This is another epic video by the famous The Action Lab YouTube channel. This time he goes over the science of freezing moving water, and freezing in general.
Although the freezing temperature of water is 0°C, it doesn't mean water has to freeze but rather it can freeze at this temperature. Beyond just the temperature, water needs to form a crystalline structure in order to freeze. This process requires a starting point called a nucleation site. This is illustrated by placing a bottle of water inside the freezer for several hours: the water is well below freezing temperature but it is still in liquid form, this is called supercooled water. To freeze the bottle of water, you can strike the bottle hard or just pour it ontop of ice, in both cases a nucleation site is created and the water begins to rapidly freeze!
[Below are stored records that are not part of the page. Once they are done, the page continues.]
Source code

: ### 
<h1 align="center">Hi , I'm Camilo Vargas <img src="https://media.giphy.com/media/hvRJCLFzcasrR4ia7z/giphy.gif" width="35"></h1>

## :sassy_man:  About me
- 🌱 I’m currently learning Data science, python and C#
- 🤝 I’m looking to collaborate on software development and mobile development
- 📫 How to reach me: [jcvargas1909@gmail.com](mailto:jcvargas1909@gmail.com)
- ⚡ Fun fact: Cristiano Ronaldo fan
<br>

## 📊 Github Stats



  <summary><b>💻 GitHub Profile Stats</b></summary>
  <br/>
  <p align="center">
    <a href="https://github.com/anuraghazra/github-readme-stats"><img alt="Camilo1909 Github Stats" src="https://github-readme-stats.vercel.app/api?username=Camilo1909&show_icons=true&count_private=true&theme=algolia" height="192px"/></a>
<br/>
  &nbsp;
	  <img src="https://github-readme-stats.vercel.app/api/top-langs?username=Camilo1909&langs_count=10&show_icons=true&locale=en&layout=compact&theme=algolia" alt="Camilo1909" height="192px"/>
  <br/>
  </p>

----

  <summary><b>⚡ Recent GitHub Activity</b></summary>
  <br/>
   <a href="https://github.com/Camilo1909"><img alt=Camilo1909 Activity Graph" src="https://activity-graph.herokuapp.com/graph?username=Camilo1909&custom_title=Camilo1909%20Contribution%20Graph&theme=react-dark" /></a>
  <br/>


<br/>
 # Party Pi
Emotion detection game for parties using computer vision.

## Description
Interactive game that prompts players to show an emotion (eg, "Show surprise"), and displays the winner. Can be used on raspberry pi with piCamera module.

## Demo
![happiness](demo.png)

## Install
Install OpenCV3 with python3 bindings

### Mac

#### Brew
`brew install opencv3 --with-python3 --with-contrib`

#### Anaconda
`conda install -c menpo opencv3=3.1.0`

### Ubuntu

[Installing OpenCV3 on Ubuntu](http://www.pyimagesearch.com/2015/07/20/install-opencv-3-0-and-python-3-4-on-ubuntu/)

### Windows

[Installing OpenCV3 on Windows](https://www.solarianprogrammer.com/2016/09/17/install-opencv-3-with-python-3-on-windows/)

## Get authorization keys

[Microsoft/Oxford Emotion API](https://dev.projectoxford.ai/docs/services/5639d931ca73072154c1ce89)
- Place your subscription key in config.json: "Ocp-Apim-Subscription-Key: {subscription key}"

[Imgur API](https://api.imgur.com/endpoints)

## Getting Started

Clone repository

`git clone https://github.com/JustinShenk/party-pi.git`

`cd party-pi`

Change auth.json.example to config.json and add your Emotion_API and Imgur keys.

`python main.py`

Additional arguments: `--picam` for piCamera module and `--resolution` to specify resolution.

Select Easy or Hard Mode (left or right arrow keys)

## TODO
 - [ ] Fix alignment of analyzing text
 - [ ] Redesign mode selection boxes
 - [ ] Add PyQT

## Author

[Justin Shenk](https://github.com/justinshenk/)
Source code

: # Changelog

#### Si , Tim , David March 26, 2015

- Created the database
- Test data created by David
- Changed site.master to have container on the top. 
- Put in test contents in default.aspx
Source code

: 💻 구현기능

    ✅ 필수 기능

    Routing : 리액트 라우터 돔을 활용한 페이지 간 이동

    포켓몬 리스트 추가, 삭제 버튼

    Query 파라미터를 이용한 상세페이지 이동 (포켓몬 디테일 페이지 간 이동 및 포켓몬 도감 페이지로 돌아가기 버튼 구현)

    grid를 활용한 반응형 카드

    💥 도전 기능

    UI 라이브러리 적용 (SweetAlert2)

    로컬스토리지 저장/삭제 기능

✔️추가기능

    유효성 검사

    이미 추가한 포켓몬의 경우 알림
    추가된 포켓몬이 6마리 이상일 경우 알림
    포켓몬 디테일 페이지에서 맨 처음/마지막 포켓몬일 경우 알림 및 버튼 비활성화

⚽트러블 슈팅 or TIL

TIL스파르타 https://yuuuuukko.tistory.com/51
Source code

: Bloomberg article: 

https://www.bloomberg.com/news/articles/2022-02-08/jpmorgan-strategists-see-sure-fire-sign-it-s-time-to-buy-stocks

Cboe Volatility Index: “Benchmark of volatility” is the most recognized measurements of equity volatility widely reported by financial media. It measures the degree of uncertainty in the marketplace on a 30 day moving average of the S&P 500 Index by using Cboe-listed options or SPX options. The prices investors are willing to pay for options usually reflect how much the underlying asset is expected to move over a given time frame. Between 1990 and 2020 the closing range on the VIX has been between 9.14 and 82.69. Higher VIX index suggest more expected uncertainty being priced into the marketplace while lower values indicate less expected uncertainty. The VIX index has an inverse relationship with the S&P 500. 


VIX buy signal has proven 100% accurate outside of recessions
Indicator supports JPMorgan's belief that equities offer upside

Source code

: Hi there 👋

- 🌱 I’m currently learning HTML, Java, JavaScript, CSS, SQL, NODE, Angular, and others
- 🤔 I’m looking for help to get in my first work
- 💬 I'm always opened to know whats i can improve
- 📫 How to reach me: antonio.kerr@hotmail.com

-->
Preventing a nucleation site from forming is one way of preventing water from freezing, but another way is to prevent the crystalline structure from forming at all. This can be done by constant motion of the water, much like a flowing river in arctic conditions even when the land is covered with snow. In the video, James J. Orgill (the guy that runs The Action Lab) demonstrates this buy placing a pump inside a bucket of water that constantly pushes air to circulate the water. Then placing liquid nitrogen to try to freeze the water, it takes quite a bit of effort but the pump froze before the water does.
Another experiment he tries is spinning the water via a magnetic stirrer, and then placing it inside a cup of liquid nitrogen. After a while the water eventually freezes while still in its whirlpool vortex formation! Repeating the experiment but with pouring the liquid nitrogen, the freezing is shown slowly from the top to the bottom. The color of the ice is very white as it has lots of dissolved air that didn't have enough time to coalesce and rise upwards. This results in a lot of light scattered in all directions, hence the white appearance.
Even though the water is moving rapidly, it can still freeze at cold enough temperatures because of a condition called a "no slip condition". This is often the case at the boundary of a moving fluid and the surrounding wall. In this case, the water that makes contact with the cup is not moving fast or at all relative to the rest of the fluid. That is, it is not "slipping".
This is some very interesting fluid and temperature dynamics!